Written by Maximus Peperkamp, M.S. Verbal Engineer

Dear Reader,

In “Human Behavior as Language: Some Thoughts on Wittgenstein” (2006)   Ribes-Iñesta proposes” a psychological conception about behavior as
the practical content of language games.” He urges his readers that “no distinction is to be made between verbal and non-verbal behavior, or between linguistic and non-linguistic behavior.” He is against these distinctions as they “isolate behaviors in terms of their morphology, segregating interactive patterns whose components lack functional significance by themselves.” Although he doesn’t mention it, this remark is not true for the SVB/NVB distinction. The “interactive patterns” that make up SVB and NVB are full of “functional significance.” One would have to talk to explore this distinction. If one did that, one would realize how absolutely necessary it is to “isolate behaviors in terms of their morphology.” Without this distinction we remain deaf to the essence of language: how we sound. 
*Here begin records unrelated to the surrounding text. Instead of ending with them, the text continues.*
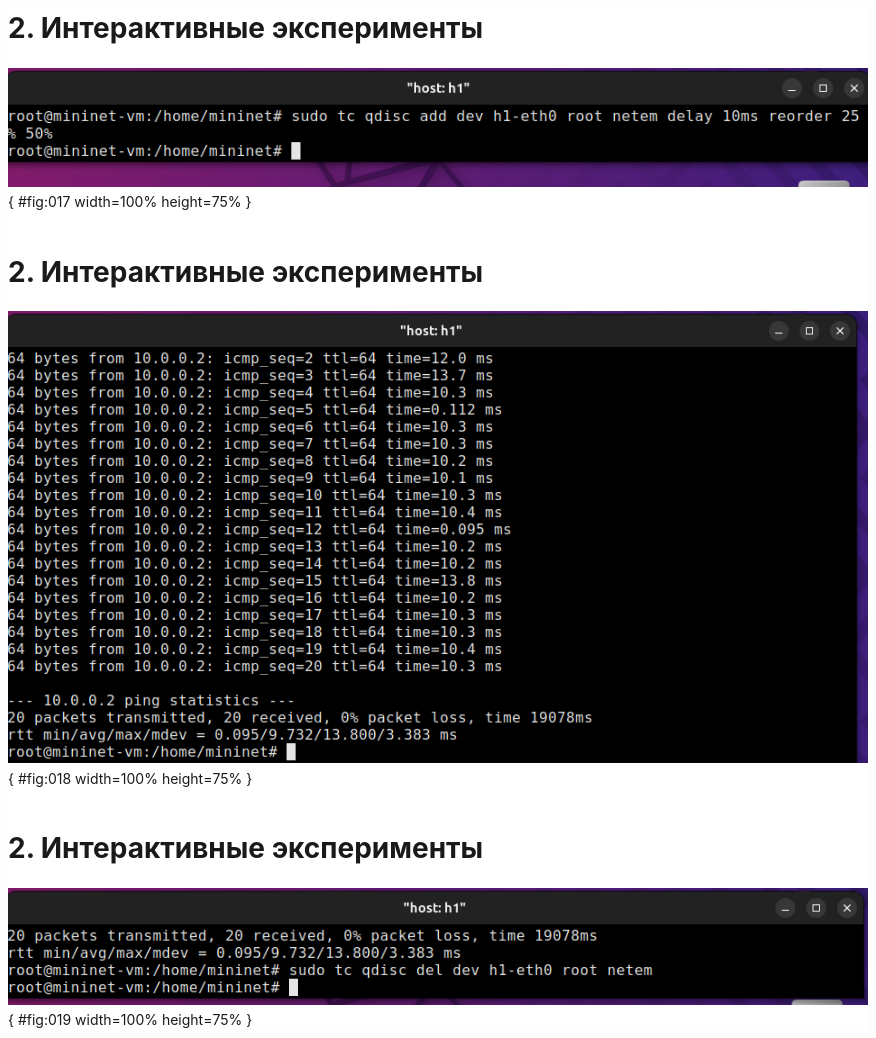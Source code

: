 # 2. Интерактивные эксперименты

![Добавление на узле h1 правила из лабораторной работы](image/17.PNG){ #fig:017 width=100% height=75% }


# 2. Интерактивные эксперименты

![Проверка](image/18.PNG){ #fig:018 width=100% height=75% }


# 2. Интерактивные эксперименты

![Восстановление конфигурацию по умолчанию](image/19.PNG){ #fig:019 width=100% height=75% }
One scholar responds to another – in writing! Ribes-Iñesta states that “Words, movements, and reactions to events never take place separately. Words and expressions become meaningful only when integrated in actions in the form of episodes taking place in a given situation.” SVB and NVB are response classes in which specific “words, movements, and reactions” take place. What happens during SVB doesn’t happen during NVB or vice versa.   The fact that these response classes exist in every population should give us pause to ponder their tremendous significance. According to Ribes-Iñesta,“language is conceived threefold: 1) As a collection of varied contingency systems, providing the medium where behavior is significant. 2) As an acquired reactional system that allows the individual to interact with other individuals and social meaningful objects and events, and 3) As the social device through which individuals may construct new contingency systems affecting the functions attributed to objects, events and behaviors.” Note here, not a word is said in this construal of language about how we sound. In his, but also in Wittgenstein’s explanation, we all lose our voice. It is there when we interact, but we only interact in SVB. In NVB, we don’t interact as the speaker ignores his or her sound and how he or she affects the listener.